Jeudi 22 décembre 2011
SENEGAL: Résister est un devoir
Par Souleymane Jules Diop
C’est toujours l’oppresseur, non l’opprimé,
qui détermine la forme de la lutte. Si l’oppresseur utilise
la violence, l’opprimé n’a pas d’autre choix
que de répondre par la violence
Nelson MANDELA
Nous voici donc à la veille d’une nouvelle provocation. Les mises en garde des élus américains, les appels au retrait lancés par les diplomates européens ont été de moindre intensité, face à la soif de pouvoir qui s’est emparée d’Abdoulaye Wade. Le calendrier républicain a été modifié, la tenue du Conseil des ministres avancée pour satisfaire un homme qui s’accroche à son pouvoir comme une huitre à son rocher. Les laudateurs viendront de partout pour le chanter, les masses pauvres seront payées pour ériger des haies à son honneur, exactement comme l’avaient fait avant lui de piètres dictateurs, inconscients que leur gloire était éphémère, leur chute imminente.
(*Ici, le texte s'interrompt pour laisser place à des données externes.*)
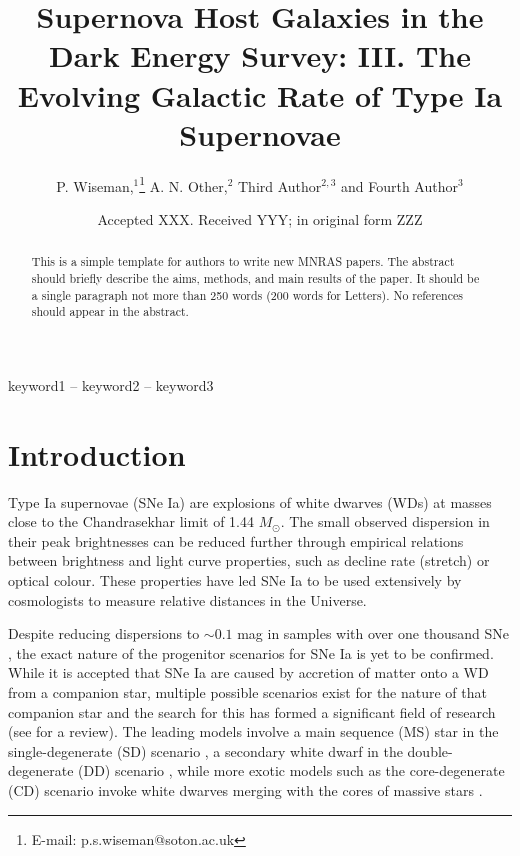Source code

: \documentclass[fleqn,usenatbib]{mnras}
\title[DES SN Ia Galactic Rate]{Supernova Host Galaxies in the Dark Energy Survey: III. The Evolving Galactic Rate of Type Ia Supernovae}
\author[P. Wiseman et al.]{
P. Wiseman,$^{1}$\thanks{E-mail: p.s.wiseman@soton.ac.uk}
A. N. Other,$^{2}$
Third Author$^{2,3}$
and Fourth Author$^{3}$
\\
}
\date{Accepted XXX. Received YYY; in original form ZZZ}
\begin{document}
\label{firstpage}
\pagerange{\pageref{firstpage}--\pageref{lastpage}}
\maketitle

\begin{abstract}
This is a simple template for authors to write new MNRAS papers.
The abstract should briefly describe the aims, methods, and main results of the paper.
It should be a single paragraph not more than 250 words (200 words for Letters).
No references should appear in the abstract.
\end{abstract}

\begin{keywords}
keyword1 -- keyword2 -- keyword3
\end{keywords}



\section{Introduction}

Type Ia supernovae (SNe Ia) are explosions of white dwarves (WDs) at masses close to the Chandrasekhar limit of 1.44 $M_{\odot}$. The small observed dispersion in their peak brightnesses can be reduced further through empirical relations between brightness and light curve properties, such as decline rate (stretch) or optical colour. These properties have led SNe Ia to be used extensively by cosmologists to measure relative distances in the Universe.

Despite reducing dispersions to $\sim 0.1$ mag in samples with over one thousand SNe \citep{Scolnic2018}, the exact nature of the progenitor scenarios for SNe Ia is yet to be confirmed. While it is accepted that SNe Ia are caused by accretion of matter onto a WD from a companion star, multiple possible scenarios exist for the nature of that companion star and the search for this has formed a significant field of research (see \citealt{Maoz2014} for a review). The leading models involve a main sequence (MS) star in the single-degenerate (SD) scenario \citep{Whelan1973,Nomoto1982}, a secondary white dwarf in the double-degenerate (DD) scenario \citep{Tutukov1976,Iben1984,Webbink1984}, while more exotic models such as the core-degenerate (CD) scenario invoke white dwarves merging with the cores of massive stars \citep{Soker2019}. 
\end{document}
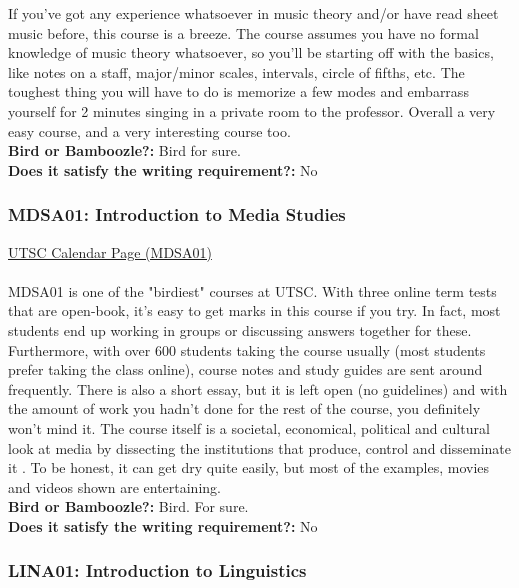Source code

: \documentclass[11pt]{article}
\begin{document}
If you've got any experience whatsoever in music theory and/or have
read sheet music before, this course is a breeze. The course assumes
you have no formal knowledge of music theory whatsoever, so you'll be
starting off with the basics, like notes on a staff, major/minor scales,
intervals, circle of fifths, etc. The toughest thing you will have to do
is memorize a few modes and embarrass yourself for 2 minutes singing in
a private room to the professor. Overall a very easy course, and a very
interesting course too.\\

\textbf{Bird or Bamboozle?:} Bird for sure.\\

\textbf{Does it satisfy the writing requirement?:} No

\subsubsection{MDSA01: Introduction to Media Studies}
\href{https://utsc.calendar.utoronto.ca/course/MDSA01H3}{UTSC Calendar Page 
(MDSA01)}\\\\
MDSA01 is one of the "birdiest" courses at UTSC. With three online term
tests that are open-book, it's easy to get marks in this course if you
try. In fact, most students end up working in groups or discussing
answers together for these. Furthermore, with over 600 students taking
the course usually (most students prefer taking the class online),
course notes and study guides are sent around frequently. There is also
a short essay, but it is left open (no guidelines) and with the amount
of work you hadn't done for the rest of the course, you definitely
won't mind it. The course itself is a societal, economical, political
and cultural look at media by dissecting the institutions that produce,
control and disseminate it . To be honest, it can get dry quite easily,
but most of the examples, movies and videos shown are entertaining.\\

\textbf{Bird or Bamboozle?:} Bird. For sure.\\

\textbf{Does it satisfy the writing requirement?:} No

\subsubsection{LINA01: Introduction to Linguistics}
\end{document}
Les cadres du Pds pris par l’ivresse du pouvoir s’en prennent aux congressistes américains, en oubliant l’odyssée tragique d’Abdoulaye Wade, transformée en épopée guerrière par ses thuriféraires, qui s’était rendu jusqu’à Benghazi et non à Tripoli, pour regarder Kadhafi « les yeux dans les yeux » et le sommer de quitter le pouvoir. Ils oublient les appels de leur « seule constante » à l’endroit de Laurent Gbagbo, le sommant de respecter l’ordre constitutionnel qu’il avait établi. Ceux qui devraient ramener à la raison cet octogénaire devenu le jouet de ses caprices sont eux-mêmes dominés par leur instinct de conservation au point d’en être aveuglés. Peu d’hommes, comme le député Moussa Sy, osent élever la voix et marquer leur différence. De nombreux ministres, députés, sénateurs, responsables à la base savent que la voie empruntée mènera irrémédiablement au chaos, mais ils sont tétanisés par la peur de représailles et laissent le vieillard mégalomane s’en aller à sa perte.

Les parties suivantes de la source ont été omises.